3Déchiré ainsi entre un désir de positionnement affirmé de soi et une ouverture à l’environnement dont il pressent désormais toute la valeur et la richesse, le moi au xixe siècle, voire au-delà, sera désormais noyauté par ce conflit intime qu’il ne parviendra pas à dépasser. D’un côté, il donnera le moi « sur-saturé » du héros romantique ouvert à tous les vents et tempêtes3 et balançant en quelque sorte entre culte narcissique de soi et mysticisme de la nature, et, de l’autre, le moi fort - mais dans une version tout à fait claire de domination - avec le « moi bourgeois » resserré sur lui-même et son monde décrit par Jan Goldstein dans son ouvrage4 et, selon elle, essentiellement porté par Victor Cousin.
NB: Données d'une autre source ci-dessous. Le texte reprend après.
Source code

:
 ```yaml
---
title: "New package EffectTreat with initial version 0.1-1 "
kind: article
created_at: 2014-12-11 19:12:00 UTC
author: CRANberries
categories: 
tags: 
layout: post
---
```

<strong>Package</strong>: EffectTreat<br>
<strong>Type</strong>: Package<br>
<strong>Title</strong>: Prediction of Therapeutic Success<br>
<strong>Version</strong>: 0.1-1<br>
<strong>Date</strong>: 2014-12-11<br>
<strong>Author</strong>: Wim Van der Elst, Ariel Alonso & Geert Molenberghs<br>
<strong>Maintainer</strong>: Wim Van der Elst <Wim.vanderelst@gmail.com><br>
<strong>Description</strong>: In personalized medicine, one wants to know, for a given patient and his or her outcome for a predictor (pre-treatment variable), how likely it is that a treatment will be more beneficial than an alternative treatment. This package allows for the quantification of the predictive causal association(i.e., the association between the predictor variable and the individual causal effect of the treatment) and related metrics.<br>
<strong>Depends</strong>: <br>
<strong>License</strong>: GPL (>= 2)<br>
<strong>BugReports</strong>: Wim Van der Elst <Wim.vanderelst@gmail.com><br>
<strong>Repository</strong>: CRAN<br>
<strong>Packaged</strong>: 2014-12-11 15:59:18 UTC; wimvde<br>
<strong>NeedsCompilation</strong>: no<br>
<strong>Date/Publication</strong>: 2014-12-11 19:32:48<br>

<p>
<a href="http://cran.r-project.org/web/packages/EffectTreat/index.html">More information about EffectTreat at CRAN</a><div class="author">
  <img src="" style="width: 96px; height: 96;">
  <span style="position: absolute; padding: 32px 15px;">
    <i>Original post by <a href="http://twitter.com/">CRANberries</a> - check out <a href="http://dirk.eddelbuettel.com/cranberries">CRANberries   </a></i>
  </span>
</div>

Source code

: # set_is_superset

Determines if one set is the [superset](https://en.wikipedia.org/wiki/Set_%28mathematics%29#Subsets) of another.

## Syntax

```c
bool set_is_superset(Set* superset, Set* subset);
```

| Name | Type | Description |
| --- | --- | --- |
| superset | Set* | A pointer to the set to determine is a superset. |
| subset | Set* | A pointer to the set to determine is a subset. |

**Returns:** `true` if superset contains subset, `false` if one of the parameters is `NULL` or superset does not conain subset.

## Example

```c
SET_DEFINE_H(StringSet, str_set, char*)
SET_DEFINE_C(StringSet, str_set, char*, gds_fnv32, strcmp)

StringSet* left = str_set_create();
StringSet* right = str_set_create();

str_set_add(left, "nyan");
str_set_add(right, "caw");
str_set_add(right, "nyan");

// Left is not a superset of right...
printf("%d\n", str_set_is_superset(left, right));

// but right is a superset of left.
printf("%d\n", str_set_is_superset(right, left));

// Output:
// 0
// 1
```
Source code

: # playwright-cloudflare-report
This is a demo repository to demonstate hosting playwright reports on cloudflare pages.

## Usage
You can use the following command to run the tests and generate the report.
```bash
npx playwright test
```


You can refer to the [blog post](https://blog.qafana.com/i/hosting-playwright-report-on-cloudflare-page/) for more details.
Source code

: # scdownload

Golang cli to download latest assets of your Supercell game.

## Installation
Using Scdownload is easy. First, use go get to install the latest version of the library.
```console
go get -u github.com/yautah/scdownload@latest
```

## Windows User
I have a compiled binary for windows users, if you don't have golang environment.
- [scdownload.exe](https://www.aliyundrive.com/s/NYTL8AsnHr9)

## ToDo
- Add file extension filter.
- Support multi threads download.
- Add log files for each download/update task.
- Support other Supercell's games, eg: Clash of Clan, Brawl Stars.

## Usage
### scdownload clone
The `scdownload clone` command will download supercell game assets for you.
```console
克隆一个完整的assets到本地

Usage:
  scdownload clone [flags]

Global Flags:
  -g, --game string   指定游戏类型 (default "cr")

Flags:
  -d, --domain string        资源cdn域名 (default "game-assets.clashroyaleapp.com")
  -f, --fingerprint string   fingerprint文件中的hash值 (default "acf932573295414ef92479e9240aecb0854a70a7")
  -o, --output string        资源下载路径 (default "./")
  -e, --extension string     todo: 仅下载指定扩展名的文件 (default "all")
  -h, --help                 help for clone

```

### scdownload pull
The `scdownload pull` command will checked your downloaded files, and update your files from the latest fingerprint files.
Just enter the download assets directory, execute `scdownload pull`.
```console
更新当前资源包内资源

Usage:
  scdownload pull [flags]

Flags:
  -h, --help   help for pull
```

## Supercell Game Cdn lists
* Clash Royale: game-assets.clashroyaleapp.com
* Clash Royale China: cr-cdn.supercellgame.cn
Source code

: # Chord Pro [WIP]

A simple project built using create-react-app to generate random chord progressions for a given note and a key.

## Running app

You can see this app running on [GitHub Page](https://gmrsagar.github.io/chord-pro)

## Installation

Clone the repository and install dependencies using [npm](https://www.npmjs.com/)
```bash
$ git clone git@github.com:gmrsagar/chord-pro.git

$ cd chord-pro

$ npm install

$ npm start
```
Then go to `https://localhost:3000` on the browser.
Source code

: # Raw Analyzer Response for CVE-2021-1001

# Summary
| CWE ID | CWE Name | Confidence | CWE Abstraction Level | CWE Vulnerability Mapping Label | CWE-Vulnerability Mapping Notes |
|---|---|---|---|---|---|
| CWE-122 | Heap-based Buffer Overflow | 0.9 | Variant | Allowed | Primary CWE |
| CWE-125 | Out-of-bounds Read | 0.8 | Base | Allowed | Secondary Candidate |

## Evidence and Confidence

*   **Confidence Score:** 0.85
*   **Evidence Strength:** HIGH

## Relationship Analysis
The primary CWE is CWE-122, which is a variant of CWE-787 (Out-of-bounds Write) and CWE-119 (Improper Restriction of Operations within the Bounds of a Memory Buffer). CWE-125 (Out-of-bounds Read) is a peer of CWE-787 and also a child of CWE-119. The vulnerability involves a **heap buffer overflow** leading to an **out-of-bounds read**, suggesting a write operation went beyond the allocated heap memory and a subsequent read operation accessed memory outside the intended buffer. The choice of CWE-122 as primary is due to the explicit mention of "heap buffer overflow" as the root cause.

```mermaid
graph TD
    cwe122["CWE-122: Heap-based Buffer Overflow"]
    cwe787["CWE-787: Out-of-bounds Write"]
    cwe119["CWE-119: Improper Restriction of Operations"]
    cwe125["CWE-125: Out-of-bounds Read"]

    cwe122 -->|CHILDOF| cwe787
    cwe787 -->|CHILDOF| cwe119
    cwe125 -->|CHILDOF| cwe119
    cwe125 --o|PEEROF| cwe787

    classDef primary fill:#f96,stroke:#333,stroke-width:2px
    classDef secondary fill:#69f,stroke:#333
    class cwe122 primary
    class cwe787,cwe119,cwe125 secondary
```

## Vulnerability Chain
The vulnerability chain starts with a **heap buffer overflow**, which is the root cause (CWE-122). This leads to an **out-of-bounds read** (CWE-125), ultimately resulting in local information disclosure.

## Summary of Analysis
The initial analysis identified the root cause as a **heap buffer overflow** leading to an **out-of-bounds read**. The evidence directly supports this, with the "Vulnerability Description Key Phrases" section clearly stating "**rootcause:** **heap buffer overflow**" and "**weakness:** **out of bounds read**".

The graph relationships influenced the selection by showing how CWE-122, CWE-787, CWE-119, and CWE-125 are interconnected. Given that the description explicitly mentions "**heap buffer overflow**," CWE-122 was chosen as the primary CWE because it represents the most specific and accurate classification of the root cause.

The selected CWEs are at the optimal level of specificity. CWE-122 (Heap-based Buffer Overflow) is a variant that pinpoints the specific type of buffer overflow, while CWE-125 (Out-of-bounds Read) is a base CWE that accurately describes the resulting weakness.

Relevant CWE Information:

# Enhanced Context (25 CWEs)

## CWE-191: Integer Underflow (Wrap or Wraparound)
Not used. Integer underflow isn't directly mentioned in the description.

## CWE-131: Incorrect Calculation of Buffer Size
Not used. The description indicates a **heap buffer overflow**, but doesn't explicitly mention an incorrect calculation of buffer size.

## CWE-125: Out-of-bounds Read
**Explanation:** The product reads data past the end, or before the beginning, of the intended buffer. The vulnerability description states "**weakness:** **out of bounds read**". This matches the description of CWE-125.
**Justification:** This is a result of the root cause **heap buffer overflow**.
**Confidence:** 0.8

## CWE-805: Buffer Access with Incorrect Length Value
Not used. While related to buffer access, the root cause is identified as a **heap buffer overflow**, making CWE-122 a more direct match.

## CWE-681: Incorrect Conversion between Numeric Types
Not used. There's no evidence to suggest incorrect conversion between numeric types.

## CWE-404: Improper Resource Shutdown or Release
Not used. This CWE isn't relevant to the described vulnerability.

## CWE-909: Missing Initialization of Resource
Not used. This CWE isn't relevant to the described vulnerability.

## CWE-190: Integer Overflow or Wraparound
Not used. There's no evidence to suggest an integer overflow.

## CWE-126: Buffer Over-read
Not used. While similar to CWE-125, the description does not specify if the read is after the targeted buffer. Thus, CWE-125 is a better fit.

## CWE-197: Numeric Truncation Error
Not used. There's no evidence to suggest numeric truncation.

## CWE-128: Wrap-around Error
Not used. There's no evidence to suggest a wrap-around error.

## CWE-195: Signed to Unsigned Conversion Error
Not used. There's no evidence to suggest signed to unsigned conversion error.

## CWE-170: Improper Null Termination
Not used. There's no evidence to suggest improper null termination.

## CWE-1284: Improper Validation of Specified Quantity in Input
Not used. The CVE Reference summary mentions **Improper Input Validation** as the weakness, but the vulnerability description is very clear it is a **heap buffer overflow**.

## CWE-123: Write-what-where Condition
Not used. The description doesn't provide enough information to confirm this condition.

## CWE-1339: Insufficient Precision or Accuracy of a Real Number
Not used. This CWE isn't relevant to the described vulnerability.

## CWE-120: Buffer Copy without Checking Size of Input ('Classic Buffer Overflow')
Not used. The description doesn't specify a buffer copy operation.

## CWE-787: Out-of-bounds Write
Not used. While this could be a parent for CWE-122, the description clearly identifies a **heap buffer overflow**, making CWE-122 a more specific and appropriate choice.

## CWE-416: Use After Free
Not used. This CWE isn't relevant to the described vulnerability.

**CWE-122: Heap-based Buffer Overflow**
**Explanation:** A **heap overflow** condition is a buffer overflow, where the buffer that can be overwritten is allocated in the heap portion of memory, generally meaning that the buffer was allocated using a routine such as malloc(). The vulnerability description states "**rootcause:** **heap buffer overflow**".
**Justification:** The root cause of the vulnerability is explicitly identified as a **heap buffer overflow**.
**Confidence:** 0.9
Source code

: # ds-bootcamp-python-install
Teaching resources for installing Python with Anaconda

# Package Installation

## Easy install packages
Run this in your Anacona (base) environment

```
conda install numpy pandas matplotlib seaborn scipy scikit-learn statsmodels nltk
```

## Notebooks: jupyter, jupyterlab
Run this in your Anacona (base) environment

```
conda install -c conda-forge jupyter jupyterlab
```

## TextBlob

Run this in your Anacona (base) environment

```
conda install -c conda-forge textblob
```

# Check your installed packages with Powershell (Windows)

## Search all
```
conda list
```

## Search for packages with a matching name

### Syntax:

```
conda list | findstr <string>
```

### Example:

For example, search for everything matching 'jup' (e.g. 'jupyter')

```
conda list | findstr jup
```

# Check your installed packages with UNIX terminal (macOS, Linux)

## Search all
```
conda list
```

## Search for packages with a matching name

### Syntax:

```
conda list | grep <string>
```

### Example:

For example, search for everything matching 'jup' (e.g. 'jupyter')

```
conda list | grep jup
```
Sans doute ces deux impasses du moi sont-elles encore loin aujourd’hui d’avoir trouvé l’issue d’une nouvelle synthèse, horizon de recomposition des formes du moi que les développements à venir de la crise environnementale contraindront peut-être à sérieusement envisager.
4 Quoi qu’il en soit, cette reconfiguration fondamentale opérée au xviiie siècle, nouant le destin du moi à son environnement en impliquant subjectivement le rapport à soi dans le rapport à son environnement naturel, contribue aussi peut-être à expliquer pourquoi l’« écologie », après s’être constituée dans des formes esthétique, scientifique, puis politique, peut en venir au xxie siècle à se présenter à nous également comme un horizon éthique, irréductible à une simple nécessité extérieure et fonctionnelle.
Notes de bas de page
1 Diderot, Lettres à Falconet, lettre du 29 décembre 1766, dans Correspondance VI, op. cit., p. 376.
2 Comme l’illustre entre autres cette fameuse phrase d’Amiel dans son Journal intime (rédigé de 1839 à 1881) montrant à quel point les deux termes se sont rejoints au xixe siècle : « Chaque paysage est un état d’âme » (en allemand : « jedes Landschaftsbild ist ein Seelenzustand »).
3 Voir E. Le Roy Ladurie, J. Berchtold, J.-P. Sermain (dir.), L’événement climatique et ses représentations (xviie-xixe siècle), op. cit. Le lien entre le moi romantique et les états convulsifs de la nature tels orages, tempêtes, etc., est constant au xixe siècle.
4 J. Goldstein, The Post-Revolutionary Self, op. cit.